Déductions fiscales et crédits d’impôt sur le revenu (revenus perçus en 2019)

La loi fiscale prévoit un certain nombre de dispositions permettant de réduire la base taxable à l’impôt sur le revenu, sous la forme de déductions fiscales.

Elle institue également plusieurs crédits d’impôt, destinés à adapter la charge fiscale aux capacités contributives des individus.

DÉDUCTIONS FISCALES

Afin d’encourager certains comportements, les textes autorisent la déduction de plusieurs types de dépenses engagées par les contribuables. Celle-ci s’opère au niveau du revenu brut taxable.

Les principales charges couvertes par ces dispositions sont les suivantes :

1. Cotisations versées pour couvrir le risque invalidité, à hauteur de 10% du revenu imposable.
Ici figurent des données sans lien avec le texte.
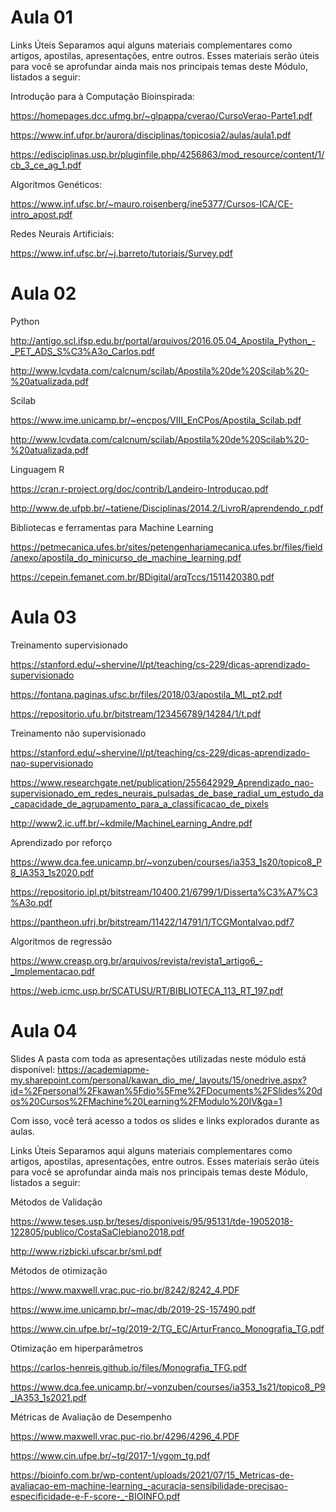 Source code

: # Aula 01

Links Úteis 
Separamos aqui alguns materiais complementares como artigos, apostilas, apresentações, entre outros. Esses materiais serão úteis para você se aprofundar ainda mais nos principais temas deste Módulo, listados a seguir:

Introdução para à Computação Bioinspirada:

https://homepages.dcc.ufmg.br/~glpappa/cverao/CursoVerao-Parte1.pdf 

https://www.inf.ufpr.br/aurora/disciplinas/topicosia2/aulas/aula1.pdf 

https://edisciplinas.usp.br/pluginfile.php/4256863/mod_resource/content/1/cb_3_ce_ag_1.pdf 

Algoritmos Genéticos:

https://www.inf.ufsc.br/~mauro.roisenberg/ine5377/Cursos-ICA/CE-intro_apost.pdf 

Redes Neurais Artificiais:

https://www.inf.ufsc.br/~j.barreto/tutoriais/Survey.pdf  

# Aula 02

Python  

http://antigo.scl.ifsp.edu.br/portal/arquivos/2016.05.04_Apostila_Python_-_PET_ADS_S%C3%A3o_Carlos.pdf 

http://www.lcvdata.com/calcnum/scilab/Apostila%20de%20Scilab%20-%20atualizada.pdf 

Scilab  

https://www.ime.unicamp.br/~encpos/VIII_EnCPos/Apostila_Scilab.pdf 

http://www.lcvdata.com/calcnum/scilab/Apostila%20de%20Scilab%20-%20atualizada.pdf 

Linguagem R 

https://cran.r-project.org/doc/contrib/Landeiro-Introducao.pdf 

http://www.de.ufpb.br/~tatiene/Disciplinas/2014.2/LivroR/aprendendo_r.pdf 

Bibliotecas e ferramentas para Machine Learning

https://petmecanica.ufes.br/sites/petengenhariamecanica.ufes.br/files/field/anexo/apostila_do_minicurso_de_machine_learning.pdf 

https://cepein.femanet.com.br/BDigital/arqTccs/1511420380.pdf 

# Aula 03

Treinamento supervisionado

https://stanford.edu/~shervine/l/pt/teaching/cs-229/dicas-aprendizado-supervisionado 

https://fontana.paginas.ufsc.br/files/2018/03/apostila_ML_pt2.pdf 

https://repositorio.ufu.br/bitstream/123456789/14284/1/t.pdf 

Treinamento não supervisionado

https://stanford.edu/~shervine/l/pt/teaching/cs-229/dicas-aprendizado-nao-supervisionado 

https://www.researchgate.net/publication/255642929_Aprendizado_nao-supervisionado_em_redes_neurais_pulsadas_de_base_radial_um_estudo_da_capacidade_de_agrupamento_para_a_classificacao_de_pixels 

http://www2.ic.uff.br/~kdmile/MachineLearning_Andre.pdf 

Aprendizado por reforço

https://www.dca.fee.unicamp.br/~vonzuben/courses/ia353_1s20/topico8_P8_IA353_1s2020.pdf 

https://repositorio.ipl.pt/bitstream/10400.21/6799/1/Disserta%C3%A7%C3%A3o.pdf 

https://pantheon.ufrj.br/bitstream/11422/14791/1/TCGMontalvao.pdf7 

Algoritmos de regressão

https://www.creasp.org.br/arquivos/revista/revista1_artigo6_-_Implementacao.pdf 

https://web.icmc.usp.br/SCATUSU/RT/BIBLIOTECA_113_RT_197.pdf 


# Aula 04
Slides
A pasta com toda as apresentações utilizadas neste módulo está disponível:
https://academiapme-my.sharepoint.com/personal/kawan_dio_me/_layouts/15/onedrive.aspx?id=%2Fpersonal%2Fkawan%5Fdio%5Fme%2FDocuments%2FSlides%20dos%20Cursos%2FMachine%20Learning%2FModulo%20IV&ga=1

Com isso, você terá acesso a todos os slides e links explorados durante as aulas.

Links Úteis 
Separamos aqui alguns materiais complementares como artigos, apostilas, apresentações, entre outros. Esses materiais serão úteis para você se aprofundar ainda mais nos principais temas deste Módulo, listados a seguir:

Métodos de Validação  

https://www.teses.usp.br/teses/disponiveis/95/95131/tde-19052018-122805/publico/CostaSaClebiano2018.pdf 

http://www.rizbicki.ufscar.br/sml.pdf 

Métodos de otimização 

https://www.maxwell.vrac.puc-rio.br/8242/8242_4.PDF 

https://www.ime.unicamp.br/~mac/db/2019-2S-157490.pdf 

https://www.cin.ufpe.br/~tg/2019-2/TG_EC/ArturFranco_Monografia_TG.pdf 

Otimização em hiperparâmetros  

https://carlos-henreis.github.io/files/Monografia_TFG.pdf 

https://www.dca.fee.unicamp.br/~vonzuben/courses/ia353_1s21/topico8_P9_IA353_1s2021.pdf 

Métricas de Avaliação de Desempenho  

https://www.maxwell.vrac.puc-rio.br/4296/4296_4.PDF 

https://www.cin.ufpe.br/~tg/2017-1/vgom_tg.pdf 

https://bioinfo.com.br/wp-content/uploads/2021/07/15_Metricas-de-avaliacao-em-machine-learning_-acuracia-sensibilidade-precisao-especificidade-e-F-score-_-BIOINFO.pdf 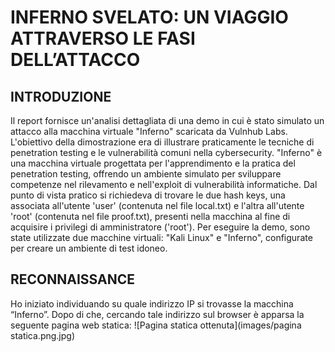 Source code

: # INFERNO SVELATO: UN VIAGGIO ATTRAVERSO LE FASI DELL’ATTACCO

## INTRODUZIONE
Il report fornisce un'analisi dettagliata di una demo in cui è stato simulato un attacco alla macchina virtuale "Inferno" scaricata da Vulnhub Labs. L'obiettivo della dimostrazione era di illustrare praticamente le tecniche di penetration testing e le vulnerabilità comuni nella cybersecurity. "Inferno" è una macchina virtuale progettata per l'apprendimento e la pratica del penetration testing, offrendo un ambiente simulato per sviluppare competenze nel rilevamento e nell'exploit di vulnerabilità informatiche. Dal punto di vista pratico si richiedeva di trovare le due hash keys, una associata all'utente 'user' (contenuta nel file local.txt) e l'altra all'utente 'root' (contenuta nel file proof.txt), presenti nella macchina al fine di acquisire i privilegi di amministratore ('root'). Per eseguire la demo, sono state utilizzate due macchine virtuali: "Kali Linux" e "Inferno", configurate per creare un ambiente di test idoneo.

## RECONNAISSANCE
Ho iniziato individuando su quale indirizzo IP si trovasse la macchina “Inferno”. Dopo di che, cercando tale indirizzo sul browser è apparsa la seguente pagina web statica:
![Pagina statica ottenuta](images/pagina statica.png.jpg)
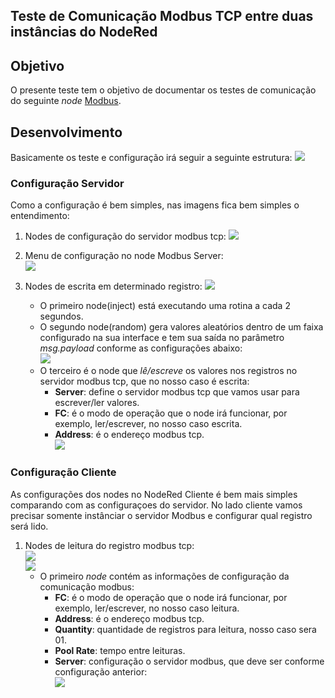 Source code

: ## Teste de Comunicação Modbus TCP entre duas instâncias do NodeRed


## Objetivo

O presente teste tem o objetivo de documentar os testes de comunicação do seguinte *node* [Modbus](https://flows.nodered.org/node/node-red-contrib-modbus).

## Desenvolvimento

Basicamente os teste e configuração irá seguir a seguinte estrutura:
<img src="https://github.com/dedynobre/comunicacao-modbus-tcp-com-node-red/blob/master/images/nodered-com-01.jpg"/></br>


### Configuração Servidor

Como a configuração é bem simples, nas imagens fica bem simples o entendimento:

1. Nodes de configuração do servidor modbus tcp:
	<img src="https://github.com/dedynobre/comunicacao-modbus-tcp-com-node-red/blob/master/images/nodered-com-03.jpg"/></br>

2. Menu de configuração no node Modbus Server:</br>
	<img src="https://github.com/dedynobre/comunicacao-modbus-tcp-com-node-red/blob/master/images/nodered-com-02.jpg"/></br>
	
3. Nodes de escrita em determinado registro:
	<img src="https://github.com/dedynobre/comunicacao-modbus-tcp-com-node-red/blob/master/images/nodered-com-04.jpg"/></br>
	
	+ O primeiro node(inject) está executando uma rotina a cada 2 segundos.
	+ O segundo node(random) gera valores aleatórios dentro de um faixa configurado na sua interface e tem sua saída no parâmetro *msg.payload* conforme as configurações abaixo:</br>
		<img src="https://github.com/dedynobre/comunicacao-modbus-tcp-com-node-red/blob/master/images/nodered-com-05.jpg"/></br>
	+ O terceiro é o node que *lê/escreve* os valores nos registros no servidor modbus tcp, que no nosso caso é escrita:
		+ **Server**: define o servidor modbus tcp que vamos usar para escrever/ler valores.
		+ **FC**: é o modo de operação que o node irá funcionar, por exemplo, ler/escrever, no nosso caso escrita.
		+ **Address**: é o endereço modbus tcp.</br>
		<img src="https://github.com/dedynobre/comunicacao-modbus-tcp-com-node-red/blob/master/images/nodered-com-06.jpg"/></br>
		

### Configuração Cliente

As configurações dos nodes no NodeRed Cliente é bem mais simples comparando com as configuraçoes do servidor.
No lado cliente vamos precisar somente instânciar o servidor Modbus e configurar qual registro será lido.

1. Nodes de leitura do registro modbus tcp:</br>
	<img src="https://github.com/dedynobre/comunicacao-modbus-tcp-com-node-red/blob/master/images/nodered-com-07.jpg"/></br>
	<img src="https://github.com/dedynobre/comunicacao-modbus-tcp-com-node-red/blob/master/images/nodered-com-08.jpg"/></br>
	+ O primeiro *node* contém as informações de configuração da comunicação modbus:
		+ **FC**: é o modo de operação que o node irá funcionar, por exemplo, ler/escrever, no nosso caso leitura.
		+ **Address**: é o endereço modbus tcp.</br>
		+ **Quantity**: quantidade de registros para leitura, nosso caso sera 01.
		+ **Pool Rate**: tempo entre leituras.
		+ **Server**: configuração o servidor modbus, que deve ser conforme configuração anterior:</br>
			<img src="https://github.com/dedynobre/comunicacao-modbus-tcp-com-node-red/blob/master/images/nodered-com-09.jpg"/></br>
	
	
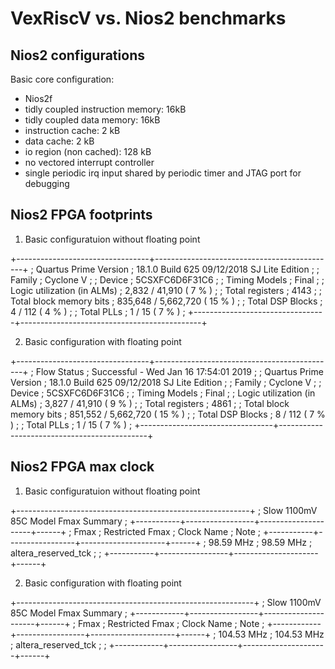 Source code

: # VexRiscV vs. Nios2 benchmarks

## Nios2 configurations

Basic core configuration:

* Nios2f
* tidly coupled instruction memory: 16kB
* tidly coupled data memory: 16kB
* instruction cache: 2 kB
* data cache: 2 kB
* io region (non cached): 128 kB
* no vectored interrupt controller
* single periodic irq input shared by periodic timer and JTAG port for debugging

## Nios2 FPGA footprints

1. Basic configuratuion without floating point

+---------------------------------+---------------------------------------------+
; Quartus Prime Version           ; 18.1.0 Build 625 09/12/2018 SJ Lite Edition ;
; Family                          ; Cyclone V                                   ;
; Device                          ; 5CSXFC6D6F31C6                              ;
; Timing Models                   ; Final                                       ;
; Logic utilization (in ALMs)     ; 2,832 / 41,910 ( 7 % )                      ;
; Total registers                 ; 4143                                        ;
; Total block memory bits         ; 835,648 / 5,662,720 ( 15 % )                ;
; Total DSP Blocks                ; 4 / 112 ( 4 % )                             ;
; Total PLLs                      ; 1 / 15 ( 7 % )                              ;
+---------------------------------+---------------------------------------------+


2. Basic configuration with floating point

+---------------------------------+---------------------------------------------+
; Flow Status                     ; Successful - Wed Jan 16 17:54:01 2019       ;
; Quartus Prime Version           ; 18.1.0 Build 625 09/12/2018 SJ Lite Edition ;
; Family                          ; Cyclone V                                   ;
; Device                          ; 5CSXFC6D6F31C6                              ;
; Timing Models                   ; Final                                       ;
; Logic utilization (in ALMs)     ; 3,827 / 41,910 ( 9 % )                      ;
; Total registers                 ; 4861                                        ;
; Total block memory bits         ; 851,552 / 5,662,720 ( 15 % )                ;
; Total DSP Blocks                ; 8 / 112 ( 7 % )                             ;
; Total PLLs                      ; 1 / 15 ( 7 % )                              ;
+---------------------------------+---------------------------------------------+

## Nios2 FPGA max clock

1. Basic configuratuion without floating point

+----------------------------------------------------------+
; Slow 1100mV 85C Model Fmax Summary                       ;
+-----------+-----------------+---------------------+------+
; Fmax      ; Restricted Fmax ; Clock Name          ; Note ;
+-----------+-----------------+---------------------+------+
; 98.59 MHz ; 98.59 MHz       ; altera_reserved_tck ;      ;
+-----------+-----------------+---------------------+------+

2. Basic configuration with floating point

+-----------------------------------------------------------+
; Slow 1100mV 85C Model Fmax Summary                        ;
+------------+-----------------+---------------------+------+
; Fmax       ; Restricted Fmax ; Clock Name          ; Note ;
+------------+-----------------+---------------------+------+
; 104.53 MHz ; 104.53 MHz      ; altera_reserved_tck ;      ;
+------------+-----------------+---------------------+------+



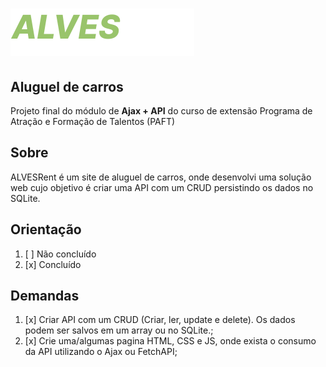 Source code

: # <img src="https://raw.githubusercontent.com/alvessleo/PAFT-aluguel-de-carros/780ab6fb7a0adbdc6d874e78de94f3652f31c8a0/static/assets/white-logo.svg?token=AVUGOUL4LUZF55CK6KIB43DD4B6RO">
 
## Aluguel de carros 
Projeto final do módulo de **Ajax + API** do curso de extensão Programa de Atração e Formação de Talentos (PAFT)

## Sobre
ALVESRent é um site de aluguel de carros, onde desenvolvi uma solução web cujo objetivo é criar uma API com um CRUD persistindo os dados no SQLite. 


## Orientação
1. [ ] Não concluído
2. [x] Concluído

## Demandas

1. [x] Criar API com um CRUD (Criar, ler, update e delete). Os dados podem ser salvos em um array ou no SQLite.;
2. [x] Crie uma/algumas pagina HTML, CSS e JS, onde exista o consumo da API utilizando o Ajax ou FetchAPI;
2. Cotisations à un régime de retraite. Il existe des limites en fonction de l’age des individus, qui s’expriment sous la forme de pourcentages s’appliquant aux revenus professionnels (dans la limite de 115.000 €).

Jusqu’à 29 ans

15%

Entre 50 et 54 ans

30%

Entre 30 et 39 ans

20%

Entre 55 et 59 ans

35%

Entre 40 et 49 ans

25%

A partir de 60 ans

40%

3. Sommes versées pour l’emploi d’un salarié pour s’occuper d’une personne invalide, dans la limite de 75.000 € par an.

4. Trois catégories de pensions alimentaires :

a. Sommes versées à un mineur invalide par une personne autre que ses parents – Déductible sans restriction ;

b. Sommes versées à un adulte invalide – Déductible sans restriction ;

c. Sommes versées à une personne âgées de 65 ans ou plus – Déductible à hauteur de 5% du revenu imposable.

CRÉDITS D’IMPÔT

Les crédits d’impôts viennent en déduction de l’impôt brut. La plupart d’entre eux sont non remboursables. Cela signifie que si l’impôt brut est inférieur aux crédits, l’excédent n’est pas restitué au contribuable. Il est par conséquent impératif de mettre en œuvre une stratégie fiscale destinée à optimiser l’usage des crédits d’impôt.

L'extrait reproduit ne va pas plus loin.